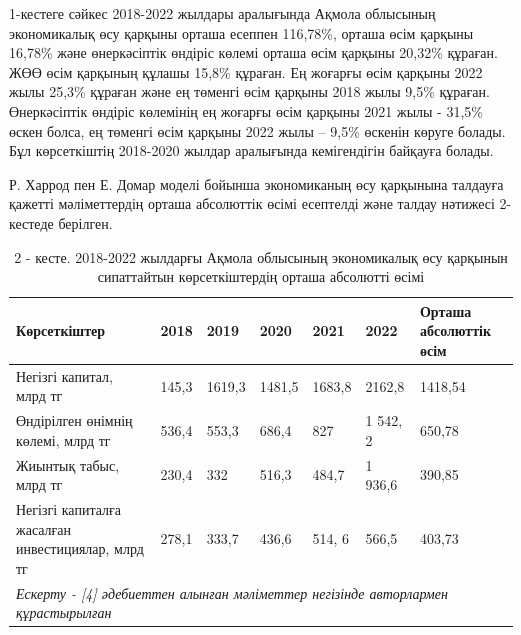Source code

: \begin{multicols}{2}
1-кестеге сәйкес 2018-2022 жылдары аралығында Ақмола облысының
экономикалық өсу қарқыны орташа есеппен 116,78\%, орташа өсім қарқыны
16,78\% және өнеркәсіптік өндіріс көлемі орташа өсім қарқыны 20,32\%
құраған. ЖӨӨ өсім қарқының құлашы 15,8\% құраған. Ең жоғарғы өсім
қарқыны 2022 жылы 25,3\% құраған және ең төменгі өсім қарқыны 2018 жылы
9,5\% құраған. Өнеркәсіптік өндіріс көлемінің ең жоғарғы өсім қарқыны
2021 жылы - 31,5\% өскен болса, ең төменгі өсім қарқыны 2022 жылы --
9,5\% өскенін көруге болады. Бұл көрсеткіштің 2018-2020 жылдар
аралығында кемігендігін байқауға болады.

Р. Харрод пен Е. Домар моделі бойынша экономиканың өсу қарқынына
талдауға қажетті мәліметтердің орташа абсолюттік өсімі есептелді және
талдау нәтижесі 2-кестеде берілген.
\end{multicols}

\begin{table}[H]
\caption*{2 - кесте. 2018-2022 жылдарғы Ақмола облысының экономикалық өсу
қарқынын сипаттайтын көрсеткіштердің орташа абсолютті өсімі}
\centering
\begin{tabular}{|lllllll|}
\hline
\multicolumn{1}{|l|}{Көрсеткіштер} &
  \multicolumn{1}{l|}{2018} &
  \multicolumn{1}{l|}{2019} &
  \multicolumn{1}{l|}{2020} &
  \multicolumn{1}{l|}{2021} &
  \multicolumn{1}{l|}{2022} &
  Орташа абсолюттік өсім \\ \hline
\multicolumn{1}{|p{0.25\textwidth}|}{Негізгі капитал, млрд тг} &
  \multicolumn{1}{l|}{145,3} &
  \multicolumn{1}{l|}{1619,3} &
  \multicolumn{1}{l|}{1481,5} &
  \multicolumn{1}{l|}{1683,8} &
  \multicolumn{1}{l|}{2162,8} &
  1418,54 \\ \hline
\multicolumn{1}{|p{0.25\textwidth}|}{Өндірілген өнімнің көлемі, млрд тг} &
  \multicolumn{1}{l|}{536,4} &
  \multicolumn{1}{l|}{553,3} &
  \multicolumn{1}{l|}{686,4} &
  \multicolumn{1}{l|}{827} &
  \multicolumn{1}{l|}{1 542, 2} &
  650,78 \\ \hline
\multicolumn{1}{|p{0.25\textwidth}|}{Жиынтық табыс, млрд тг} &
  \multicolumn{1}{l|}{230,4} &
  \multicolumn{1}{l|}{332} &
  \multicolumn{1}{l|}{516,3} &
  \multicolumn{1}{l|}{484,7} &
  \multicolumn{1}{l|}{1 936,6} &
  390,85 \\ \hline
\multicolumn{1}{|p{0.25\textwidth}|}{Негізгі капиталға жасалған инвестициялар, млрд тг} &
  \multicolumn{1}{l|}{278,1} &
  \multicolumn{1}{l|}{333,7} &
  \multicolumn{1}{l|}{436,6} &
  \multicolumn{1}{l|}{514, 6} &
  \multicolumn{1}{l|}{566,5} &
  403,73 \\ \hline
\multicolumn{7}{|l|}{\textit{Ескерту - {[}4{]} әдебиеттен алынған мәліметтер негізінде авторлармен құрастырылған}} \\ \hline
\end{tabular}
\end{table}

### Your objective:
Would you return the records exactly as written, minus any image?

### Exercise result:
Source code

: \begin{multicols}{2}
1-кестеге сәйкес 2018-2022 жылдары аралығында Ақмола облысының
экономикалық өсу қарқыны орташа есеппен 116,78\%, орташа өсім қарқыны
16,78\% және өнеркәсіптік өндіріс көлемі орташа өсім қарқыны 20,32\%
құраған. ЖӨӨ өсім қарқының құлашы 15,8\% құраған. Ең жоғарғы өсім
қарқыны 2022 жылы 25,3\% құраған және ең төменгі өсім қарқыны 2018 жылы
9,5\% құраған. Өнеркәсіптік өндіріс көлемінің ең жоғарғы өсім қарқыны
2021 жылы - 31,5\% өскен болса, ең төменгі өсім қарқыны 2022 жылы --
9,5\% өскенін көруге болады. Бұл көрсеткіштің 2018-2020 жылдар
аралығында кемігендігін байқауға болады.

Р. Харрод пен Е. Домар моделі бойынша экономиканың өсу қарқынына
талдауға қажетті мәліметтердің орташа абсолюттік өсімі есептелді және
талдау нәтижесі 2-кестеде берілген.
\end{multicols}

\begin{table}[H]
\caption*{2 - кесте. 2018-2022 жылдарғы Ақмола облысының экономикалық өсу
қарқынын сипаттайтын көрсеткіштердің орташа абсолютті өсімі}
\centering
\begin{tabular}{|lllllll|}
\hline
\multicolumn{1}{|l|}{Көрсеткіштер} &
  \multicolumn{1}{l|}{2018} &
  \multicolumn{1}{l|}{2019} &
  \multicolumn{1}{l|}{2020} &
  \multicolumn{1}{l|}{2021} &
  \multicolumn{1}{l|}{2022} &
  Орташа абсолюттік өсім \\ \hline
\multicolumn{1}{|p{0.25\textwidth}|}{Негізгі капитал, млрд тг} &
  \multicolumn{1}{l|}{145,3} &
  \multicolumn{1}{l|}{1619,3} &
  \multicolumn{1}{l|}{1481,5} &
  \multicolumn{1}{l|}{1683,8} &
  \multicolumn{1}{l|}{2162,8} &
  1418,54 \\ \hline
\multicolumn{1}{|p{0.25\textwidth}|}{Өндірілген өнімнің көлемі, млрд тг} &
  \multicolumn{1}{l|}{536,4} &
  \multicolumn{1}{l|}{553,3} &
  \multicolumn{1}{l|}{686,4} &
  \multicolumn{1}{l|}{827} &
  \multicolumn{1}{l|}{1 542, 2} &
  650,78 \\ \hline
\multicolumn{1}{|p{0.25\textwidth}|}{Жиынтық табыс, млрд тг} &
  \multicolumn{1}{l|}{230,4} &
  \multicolumn{1}{l|}{332} &
  \multicolumn{1}{l|}{516,3} &
  \multicolumn{1}{l|}{484,7} &
  \multicolumn{1}{l|}{1 936,6} &
  390,85 \\ \hline
\multicolumn{1}{|p{0.25\textwidth}|}{Негізгі капиталға жасалған инвестициялар, млрд тг} &
  \multicolumn{1}{l|}{278,1} &
  \multicolumn{1}{l|}{333,7} &
  \multicolumn{1}{l|}{436,6} &
  \multicolumn{1}{l|}{514, 6} &
  \multicolumn{1}{l|}{566,5} &
  403,73 \\ \hline
\multicolumn{7}{|l|}{\textit{Ескерту - {[}4{]} әдебиеттен алынған мәліметтер негізінде авторлармен құрастырылған}} \\ \hline
\end{tabular}
\end{table}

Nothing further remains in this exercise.